# Source information
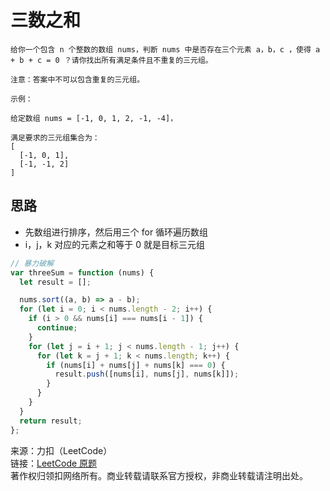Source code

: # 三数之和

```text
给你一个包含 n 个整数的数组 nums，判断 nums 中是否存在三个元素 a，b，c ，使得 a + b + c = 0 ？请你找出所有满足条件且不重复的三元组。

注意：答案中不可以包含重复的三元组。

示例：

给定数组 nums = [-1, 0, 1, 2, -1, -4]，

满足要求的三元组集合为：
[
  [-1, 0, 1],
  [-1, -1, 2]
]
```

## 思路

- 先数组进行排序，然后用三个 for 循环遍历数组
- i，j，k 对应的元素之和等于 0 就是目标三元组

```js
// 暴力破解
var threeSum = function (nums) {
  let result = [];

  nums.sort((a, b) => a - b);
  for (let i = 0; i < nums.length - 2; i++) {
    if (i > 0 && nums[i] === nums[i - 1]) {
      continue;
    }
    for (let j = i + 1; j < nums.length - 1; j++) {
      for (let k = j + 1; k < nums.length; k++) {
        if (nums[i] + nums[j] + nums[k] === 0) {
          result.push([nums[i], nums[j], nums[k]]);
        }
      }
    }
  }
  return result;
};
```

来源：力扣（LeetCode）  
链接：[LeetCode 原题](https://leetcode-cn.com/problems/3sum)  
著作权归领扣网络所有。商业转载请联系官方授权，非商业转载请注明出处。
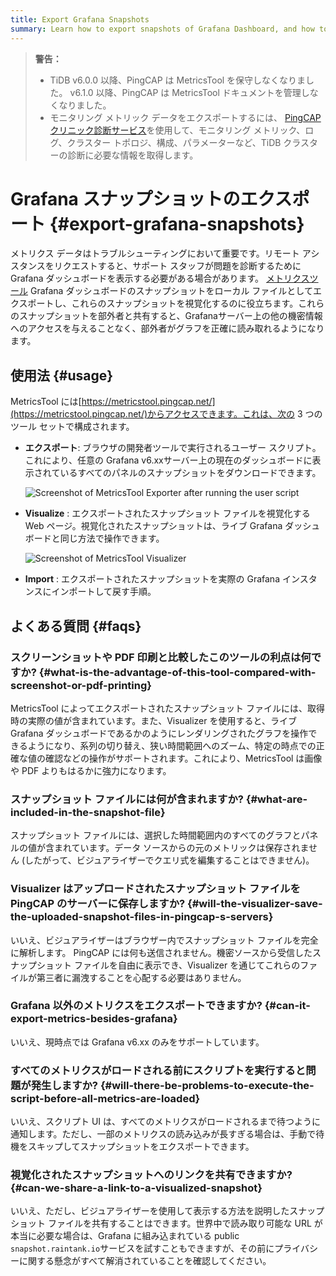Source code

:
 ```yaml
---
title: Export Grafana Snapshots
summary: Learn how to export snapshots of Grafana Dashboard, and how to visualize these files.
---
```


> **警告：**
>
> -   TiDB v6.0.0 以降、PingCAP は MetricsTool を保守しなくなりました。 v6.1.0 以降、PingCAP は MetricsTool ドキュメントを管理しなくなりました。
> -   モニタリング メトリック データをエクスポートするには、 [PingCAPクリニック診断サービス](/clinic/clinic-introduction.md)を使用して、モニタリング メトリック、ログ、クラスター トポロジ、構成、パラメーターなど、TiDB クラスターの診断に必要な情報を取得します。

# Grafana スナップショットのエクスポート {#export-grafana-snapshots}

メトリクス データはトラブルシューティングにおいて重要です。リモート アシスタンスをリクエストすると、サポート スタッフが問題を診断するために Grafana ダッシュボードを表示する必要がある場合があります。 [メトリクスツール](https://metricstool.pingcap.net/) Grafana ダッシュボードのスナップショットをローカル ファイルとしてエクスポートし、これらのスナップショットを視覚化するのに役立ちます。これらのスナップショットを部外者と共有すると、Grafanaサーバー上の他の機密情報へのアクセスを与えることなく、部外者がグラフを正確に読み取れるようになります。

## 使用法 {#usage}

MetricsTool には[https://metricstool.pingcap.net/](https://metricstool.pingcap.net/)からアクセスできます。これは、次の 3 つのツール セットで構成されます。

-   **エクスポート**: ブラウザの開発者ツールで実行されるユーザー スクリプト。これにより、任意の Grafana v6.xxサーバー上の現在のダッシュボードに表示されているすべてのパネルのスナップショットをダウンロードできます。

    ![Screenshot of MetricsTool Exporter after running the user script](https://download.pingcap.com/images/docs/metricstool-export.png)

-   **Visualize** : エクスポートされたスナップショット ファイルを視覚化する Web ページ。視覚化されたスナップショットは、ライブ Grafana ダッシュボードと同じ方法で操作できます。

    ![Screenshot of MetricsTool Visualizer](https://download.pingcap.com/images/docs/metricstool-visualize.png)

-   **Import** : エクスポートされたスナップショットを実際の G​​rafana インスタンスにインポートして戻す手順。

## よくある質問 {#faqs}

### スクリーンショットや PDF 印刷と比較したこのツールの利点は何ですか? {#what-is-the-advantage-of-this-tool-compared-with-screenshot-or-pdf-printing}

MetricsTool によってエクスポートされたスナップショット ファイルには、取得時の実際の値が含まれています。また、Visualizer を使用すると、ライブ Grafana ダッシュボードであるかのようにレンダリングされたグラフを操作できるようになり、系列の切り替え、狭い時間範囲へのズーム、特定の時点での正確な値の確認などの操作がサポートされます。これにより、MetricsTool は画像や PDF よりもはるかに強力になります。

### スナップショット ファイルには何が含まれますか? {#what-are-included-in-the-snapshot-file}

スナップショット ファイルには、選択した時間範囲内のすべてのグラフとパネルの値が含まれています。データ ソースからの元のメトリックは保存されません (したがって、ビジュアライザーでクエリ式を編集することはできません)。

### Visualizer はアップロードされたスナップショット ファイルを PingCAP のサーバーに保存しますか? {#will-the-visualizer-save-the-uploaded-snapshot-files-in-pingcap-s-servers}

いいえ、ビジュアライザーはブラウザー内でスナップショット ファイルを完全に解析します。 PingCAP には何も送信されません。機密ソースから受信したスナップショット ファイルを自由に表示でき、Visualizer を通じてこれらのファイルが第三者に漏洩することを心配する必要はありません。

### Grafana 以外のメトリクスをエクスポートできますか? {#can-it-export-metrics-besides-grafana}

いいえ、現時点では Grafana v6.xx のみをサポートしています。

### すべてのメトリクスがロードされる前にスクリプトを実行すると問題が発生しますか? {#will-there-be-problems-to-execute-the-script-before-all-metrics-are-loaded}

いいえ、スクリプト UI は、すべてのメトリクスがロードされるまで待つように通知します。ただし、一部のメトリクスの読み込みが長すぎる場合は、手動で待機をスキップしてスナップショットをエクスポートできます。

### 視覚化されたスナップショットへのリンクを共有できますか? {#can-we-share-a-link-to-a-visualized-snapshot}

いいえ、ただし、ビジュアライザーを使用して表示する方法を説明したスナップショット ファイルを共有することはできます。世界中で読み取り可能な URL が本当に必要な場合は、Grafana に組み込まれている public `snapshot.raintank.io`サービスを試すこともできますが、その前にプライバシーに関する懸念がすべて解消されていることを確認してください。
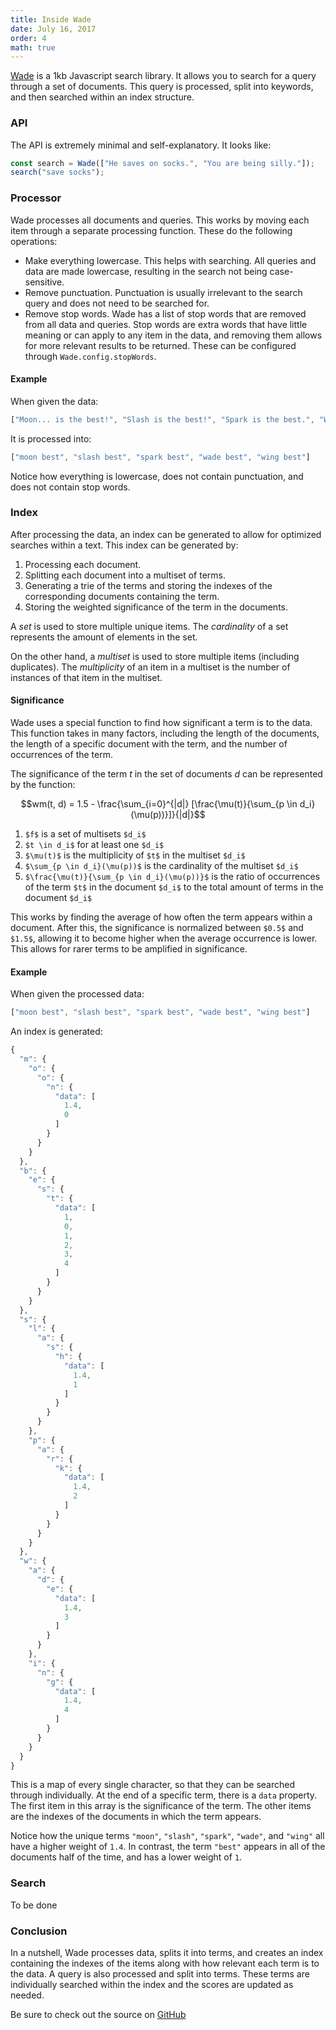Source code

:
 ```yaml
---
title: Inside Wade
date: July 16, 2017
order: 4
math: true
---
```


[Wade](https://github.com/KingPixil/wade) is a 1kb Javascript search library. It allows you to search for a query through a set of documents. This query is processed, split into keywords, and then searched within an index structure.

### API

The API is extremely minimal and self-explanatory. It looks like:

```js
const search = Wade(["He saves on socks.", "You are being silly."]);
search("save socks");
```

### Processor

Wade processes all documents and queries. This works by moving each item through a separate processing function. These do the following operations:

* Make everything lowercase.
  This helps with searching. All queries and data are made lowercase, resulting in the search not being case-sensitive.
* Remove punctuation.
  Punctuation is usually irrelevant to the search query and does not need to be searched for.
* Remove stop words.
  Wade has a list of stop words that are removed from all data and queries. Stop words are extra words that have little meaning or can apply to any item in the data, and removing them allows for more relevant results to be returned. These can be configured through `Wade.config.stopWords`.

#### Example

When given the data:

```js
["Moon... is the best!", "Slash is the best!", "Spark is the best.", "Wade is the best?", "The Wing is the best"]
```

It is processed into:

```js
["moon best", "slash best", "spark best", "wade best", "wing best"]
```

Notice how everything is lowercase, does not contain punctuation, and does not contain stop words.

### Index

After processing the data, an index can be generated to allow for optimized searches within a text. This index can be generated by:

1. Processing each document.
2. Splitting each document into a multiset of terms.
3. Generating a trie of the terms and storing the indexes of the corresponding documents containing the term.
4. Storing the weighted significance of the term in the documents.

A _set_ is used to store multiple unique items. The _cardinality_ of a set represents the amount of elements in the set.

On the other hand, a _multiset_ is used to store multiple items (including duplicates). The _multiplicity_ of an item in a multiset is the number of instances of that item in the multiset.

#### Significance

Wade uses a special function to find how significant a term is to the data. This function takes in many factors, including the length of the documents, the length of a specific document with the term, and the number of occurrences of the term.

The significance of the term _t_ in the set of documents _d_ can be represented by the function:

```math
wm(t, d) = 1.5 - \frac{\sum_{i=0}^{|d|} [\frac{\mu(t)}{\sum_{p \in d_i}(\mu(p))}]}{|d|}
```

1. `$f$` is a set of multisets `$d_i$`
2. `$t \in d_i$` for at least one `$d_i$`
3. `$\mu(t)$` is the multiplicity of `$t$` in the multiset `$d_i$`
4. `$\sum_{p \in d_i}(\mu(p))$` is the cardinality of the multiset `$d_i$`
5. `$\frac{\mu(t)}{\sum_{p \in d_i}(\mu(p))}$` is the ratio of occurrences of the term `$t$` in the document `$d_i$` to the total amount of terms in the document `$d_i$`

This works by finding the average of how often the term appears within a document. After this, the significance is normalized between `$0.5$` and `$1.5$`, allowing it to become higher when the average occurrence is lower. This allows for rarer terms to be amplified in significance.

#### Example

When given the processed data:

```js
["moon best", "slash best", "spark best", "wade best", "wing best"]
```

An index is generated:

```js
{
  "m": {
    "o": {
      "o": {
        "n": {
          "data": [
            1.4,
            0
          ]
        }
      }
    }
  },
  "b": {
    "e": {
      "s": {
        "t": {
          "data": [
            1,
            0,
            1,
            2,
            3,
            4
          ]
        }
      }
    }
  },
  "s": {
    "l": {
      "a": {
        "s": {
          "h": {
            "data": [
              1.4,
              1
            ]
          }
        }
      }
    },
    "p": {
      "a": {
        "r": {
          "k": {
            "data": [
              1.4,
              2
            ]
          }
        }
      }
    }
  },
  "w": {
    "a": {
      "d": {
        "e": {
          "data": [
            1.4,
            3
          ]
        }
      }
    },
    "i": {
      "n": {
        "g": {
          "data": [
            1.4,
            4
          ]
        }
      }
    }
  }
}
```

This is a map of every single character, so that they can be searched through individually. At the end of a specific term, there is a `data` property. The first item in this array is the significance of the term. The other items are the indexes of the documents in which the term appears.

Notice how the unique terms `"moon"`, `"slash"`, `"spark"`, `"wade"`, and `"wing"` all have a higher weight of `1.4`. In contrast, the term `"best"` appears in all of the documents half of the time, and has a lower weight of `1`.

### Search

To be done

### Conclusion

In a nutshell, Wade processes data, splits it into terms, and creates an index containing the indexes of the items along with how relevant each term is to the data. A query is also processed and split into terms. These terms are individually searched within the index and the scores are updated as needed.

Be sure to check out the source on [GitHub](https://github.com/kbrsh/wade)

# To do
From the entries above, extract only the lines running from the one containing "メトリック、ログ、クラスター トポロジ、構成、パラメーターなど、TiDB クラスターの診断に必要な情報を取得します。" through the one containing "ブラウザの開発者ツールで実行されるユーザー スクリプト。これにより、任意の Grafana", inclusive.

# The answer
> -   モニタリング メトリック データをエクスポートするには、 [PingCAPクリニック診断サービス](/clinic/clinic-introduction.md)を使用して、モニタリング メトリック、ログ、クラスター トポロジ、構成、パラメーターなど、TiDB クラスターの診断に必要な情報を取得します。

# Grafana スナップショットのエクスポート {#export-grafana-snapshots}

メトリクス データはトラブルシューティングにおいて重要です。リモート アシスタンスをリクエストすると、サポート スタッフが問題を診断するために Grafana ダッシュボードを表示する必要がある場合があります。 [メトリクスツール](https://metricstool.pingcap.net/) Grafana ダッシュボードのスナップショットをローカル ファイルとしてエクスポートし、これらのスナップショットを視覚化するのに役立ちます。これらのスナップショットを部外者と共有すると、Grafanaサーバー上の他の機密情報へのアクセスを与えることなく、部外者がグラフを正確に読み取れるようになります。

## 使用法 {#usage}

MetricsTool には[https://metricstool.pingcap.net/](https://metricstool.pingcap.net/)からアクセスできます。これは、次の 3 つのツール セットで構成されます。

-   **エクスポート**: ブラウザの開発者ツールで実行されるユーザー スクリプト。これにより、任意の Grafana v6.xxサーバー上の現在のダッシュボードに表示されているすべてのパネルのスナップショットをダウンロードできます。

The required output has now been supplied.